QUESTION : Depuis le rapport Stern qui tentait, en 2006, d’évaluer le coût de l’inaction vis-à-vis du réchauffement climatique, l’approche économique de la biodiversité connaît une véritable effervescence.

Ce mouvement est-il nouveau?


RAPHAËL BILLÉ : Pas du tout. Le rapport Stern a remis à la mode les évaluations économiques.

 

Mais l’économie de la biodiversité, de la nature, des services rendus par les écosystèmes – peu importe comment on la nomme – est ancienne.

  

Nous avons retrouvé une étude datant des années 1920 qui évalue économiquement les services rendus aux activités de pêche par les zones humides de Louisiane.

 

Moi-même, je me suis lancé dans une formation en économie de l’environnement parce que cela me paraissait être une approche innovante, presque dominante… dans les années 1990.
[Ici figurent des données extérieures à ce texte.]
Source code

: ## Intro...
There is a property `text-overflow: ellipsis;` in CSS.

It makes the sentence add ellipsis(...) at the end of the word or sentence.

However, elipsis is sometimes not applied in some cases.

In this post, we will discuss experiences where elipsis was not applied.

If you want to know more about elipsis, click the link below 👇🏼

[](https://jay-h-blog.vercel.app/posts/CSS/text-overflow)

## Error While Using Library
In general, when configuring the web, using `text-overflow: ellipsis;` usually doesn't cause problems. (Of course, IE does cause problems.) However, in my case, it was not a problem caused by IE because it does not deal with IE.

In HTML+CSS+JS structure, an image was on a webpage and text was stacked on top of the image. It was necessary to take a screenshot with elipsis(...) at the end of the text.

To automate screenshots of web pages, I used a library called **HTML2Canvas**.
Bref, si cela fait longtemps qu’on la considère comme nouvelle, mon hypothèse est qu’en fait, elle ne prend pas.

 

Or, comme il existe un lobbying puissant pour qu’elle se développe, on la présente sans arrêt comme « nouvelle ». 

 

L’argument qui la soutient est un argument de pragmatisme, ou qui se veut comme tel. En gros : nous vivons dans un monde de brutes écrasé par la rationalité économique.

  

La seule façon de réussir à préserver la biodiversité est donc de l’intégrer à cette réalité – et pour cela, de lui accorder un prix – afin de parler la même langue que les décideurs, de leur fournir de bonnes informations pour qu’ils prennent de bonnes décisions.

 

Ce qui m’intéresse, c’est d’interroger la réalité de ce pragmatisme.

 

Vit-on vraiment dans ce monde dominé par les chiffres ? Ou les choses sont-elles un peu plus compliquées ?  

 

Une autoroute – ou un barrage – est une opération d’aménagement du territoire. On ne les crée pas uniquement en fonction d’une analyse coût-avantage strictement économique.

 

Heureusement, entrent en ligne de compte des désirs de développement anticipés par la société, y compris à perte.

 

GENEVIÈVE AZAM : L’approche économique de la biodiversité n’est pas neuve dans la mesure où les brevets sur le vivant se développent à une vitesse extraordinaire depuis une trentaine d’années.

 

Ce mouvement est parti des États-Unis, dans les années 1980, après que la Cour suprême a accepté qu’une bactérie soit brevetée.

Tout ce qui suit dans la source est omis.